Same with Claude Code - I am asking (via MCP) for consulting with Gemini 2.5 Pro.
Never had much success of using Claude Code as MCP though.
The original idea comes of course from Aider - using main, weak and editor models all at once.
They don't allow model switching below GPT-5 in codex cli anymore (without API key), because it's not recommended. Try it with thinking=high and it's quite an improvement from o4-mini. o4-mini is more like gpt-5-thinking-mini but they don't allow that for codex. gpt-5-thinking-high is more like o1 or maybe o3-pro.
For those who don't know, OpenAI Codex CLI will now work with your ChatGPT plus or pro account. They barely announced it but it's on their github page. You don't have to use an api key.

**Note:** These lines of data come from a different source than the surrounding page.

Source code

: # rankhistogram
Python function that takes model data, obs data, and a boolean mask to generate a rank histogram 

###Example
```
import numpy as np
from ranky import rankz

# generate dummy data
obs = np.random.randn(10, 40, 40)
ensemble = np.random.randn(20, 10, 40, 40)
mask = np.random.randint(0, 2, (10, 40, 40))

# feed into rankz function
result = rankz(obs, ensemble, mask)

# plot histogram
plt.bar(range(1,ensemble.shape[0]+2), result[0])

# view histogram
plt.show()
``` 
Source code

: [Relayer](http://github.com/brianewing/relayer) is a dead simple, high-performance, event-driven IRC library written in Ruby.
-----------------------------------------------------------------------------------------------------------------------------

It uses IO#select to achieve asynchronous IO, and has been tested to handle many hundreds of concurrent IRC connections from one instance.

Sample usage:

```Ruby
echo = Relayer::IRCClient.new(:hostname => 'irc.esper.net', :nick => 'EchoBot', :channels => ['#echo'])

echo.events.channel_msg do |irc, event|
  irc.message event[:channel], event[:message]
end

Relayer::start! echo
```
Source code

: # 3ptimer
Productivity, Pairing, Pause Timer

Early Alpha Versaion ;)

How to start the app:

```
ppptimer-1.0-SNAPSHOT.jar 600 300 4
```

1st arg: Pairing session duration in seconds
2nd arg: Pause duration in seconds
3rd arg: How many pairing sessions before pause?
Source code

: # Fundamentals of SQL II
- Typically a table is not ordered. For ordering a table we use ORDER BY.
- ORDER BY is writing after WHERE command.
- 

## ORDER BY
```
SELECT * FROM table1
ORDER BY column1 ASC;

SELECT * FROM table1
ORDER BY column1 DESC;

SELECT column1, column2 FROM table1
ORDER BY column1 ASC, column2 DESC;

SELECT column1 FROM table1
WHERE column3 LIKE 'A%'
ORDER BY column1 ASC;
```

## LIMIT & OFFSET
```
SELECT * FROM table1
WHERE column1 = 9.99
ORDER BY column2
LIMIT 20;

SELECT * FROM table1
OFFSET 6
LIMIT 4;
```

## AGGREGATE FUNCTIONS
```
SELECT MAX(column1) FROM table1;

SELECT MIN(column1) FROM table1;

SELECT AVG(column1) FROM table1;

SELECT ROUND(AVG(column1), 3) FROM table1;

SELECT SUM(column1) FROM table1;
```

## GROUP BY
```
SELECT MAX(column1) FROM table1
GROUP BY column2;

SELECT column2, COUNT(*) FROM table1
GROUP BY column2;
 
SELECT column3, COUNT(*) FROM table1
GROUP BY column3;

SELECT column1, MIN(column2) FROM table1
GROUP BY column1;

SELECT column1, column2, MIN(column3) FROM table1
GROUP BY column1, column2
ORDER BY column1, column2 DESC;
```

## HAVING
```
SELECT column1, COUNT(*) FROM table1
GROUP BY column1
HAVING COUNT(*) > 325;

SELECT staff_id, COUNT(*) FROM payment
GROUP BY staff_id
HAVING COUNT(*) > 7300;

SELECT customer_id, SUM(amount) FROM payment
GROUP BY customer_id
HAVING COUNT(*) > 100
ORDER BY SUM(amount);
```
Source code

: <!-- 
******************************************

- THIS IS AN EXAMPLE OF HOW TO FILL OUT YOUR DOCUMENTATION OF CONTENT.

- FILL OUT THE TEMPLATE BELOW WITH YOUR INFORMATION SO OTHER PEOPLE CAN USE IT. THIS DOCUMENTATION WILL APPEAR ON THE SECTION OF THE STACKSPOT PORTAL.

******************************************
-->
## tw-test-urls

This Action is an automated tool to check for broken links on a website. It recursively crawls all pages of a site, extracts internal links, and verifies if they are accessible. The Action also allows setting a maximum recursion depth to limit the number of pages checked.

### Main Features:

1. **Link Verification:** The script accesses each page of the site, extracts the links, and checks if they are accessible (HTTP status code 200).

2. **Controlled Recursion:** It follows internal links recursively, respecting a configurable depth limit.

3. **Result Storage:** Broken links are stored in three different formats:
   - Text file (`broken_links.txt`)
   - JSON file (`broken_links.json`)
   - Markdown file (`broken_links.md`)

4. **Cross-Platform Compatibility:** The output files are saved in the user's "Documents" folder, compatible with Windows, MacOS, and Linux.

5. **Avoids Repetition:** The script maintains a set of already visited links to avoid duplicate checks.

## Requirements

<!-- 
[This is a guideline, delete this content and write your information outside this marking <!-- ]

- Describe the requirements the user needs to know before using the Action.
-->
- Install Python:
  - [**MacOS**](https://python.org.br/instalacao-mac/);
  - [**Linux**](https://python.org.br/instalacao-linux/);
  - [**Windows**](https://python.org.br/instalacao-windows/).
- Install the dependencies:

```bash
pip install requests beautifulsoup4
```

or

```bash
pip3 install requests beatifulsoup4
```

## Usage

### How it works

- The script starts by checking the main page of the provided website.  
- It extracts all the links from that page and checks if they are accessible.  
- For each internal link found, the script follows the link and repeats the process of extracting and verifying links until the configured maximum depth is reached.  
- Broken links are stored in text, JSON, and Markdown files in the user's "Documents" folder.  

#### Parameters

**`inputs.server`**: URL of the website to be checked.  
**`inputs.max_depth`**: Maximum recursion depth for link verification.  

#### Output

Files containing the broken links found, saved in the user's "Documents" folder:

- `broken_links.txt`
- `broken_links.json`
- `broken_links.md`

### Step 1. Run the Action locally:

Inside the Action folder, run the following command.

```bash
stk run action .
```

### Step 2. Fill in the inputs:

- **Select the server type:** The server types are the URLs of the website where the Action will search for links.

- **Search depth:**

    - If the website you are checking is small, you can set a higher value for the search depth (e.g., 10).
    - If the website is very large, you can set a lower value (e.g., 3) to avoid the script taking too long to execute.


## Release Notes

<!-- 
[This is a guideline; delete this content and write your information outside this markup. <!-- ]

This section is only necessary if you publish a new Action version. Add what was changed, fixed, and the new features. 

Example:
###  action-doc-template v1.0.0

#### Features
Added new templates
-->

I use a 500 million parameter model for editor completions because I want those to nearly instantaneous and the plugin makes 50+ completion requests every session.
What editor do you use, and how did you set it up? I've been thinking about trying this with some local models and also with super low-latency ones like Gemini 2.5 Flash Lite. Would love to read more about this.
Neovim with the llama.cpp plugin and heavily quantized qwen2.5-coder with 500 (600?) million parameters. It's almost plug and play although the default ring context limit is way too large if you don't have a GPU.
Can you share which model you are using?
Which model and which plugin, please?
You should try GLM 4.5; it's better in practice than Kimi K2 and Qwen3 Coder, but it's not getting much hype.
> (Well, "works"... OpenAI Codex took 200 requests with o4-mini to change like 3 lines of code...)
Let’s keep something in reason, I have multiple times in my life spent days on what would end up to be maybe three lines of code.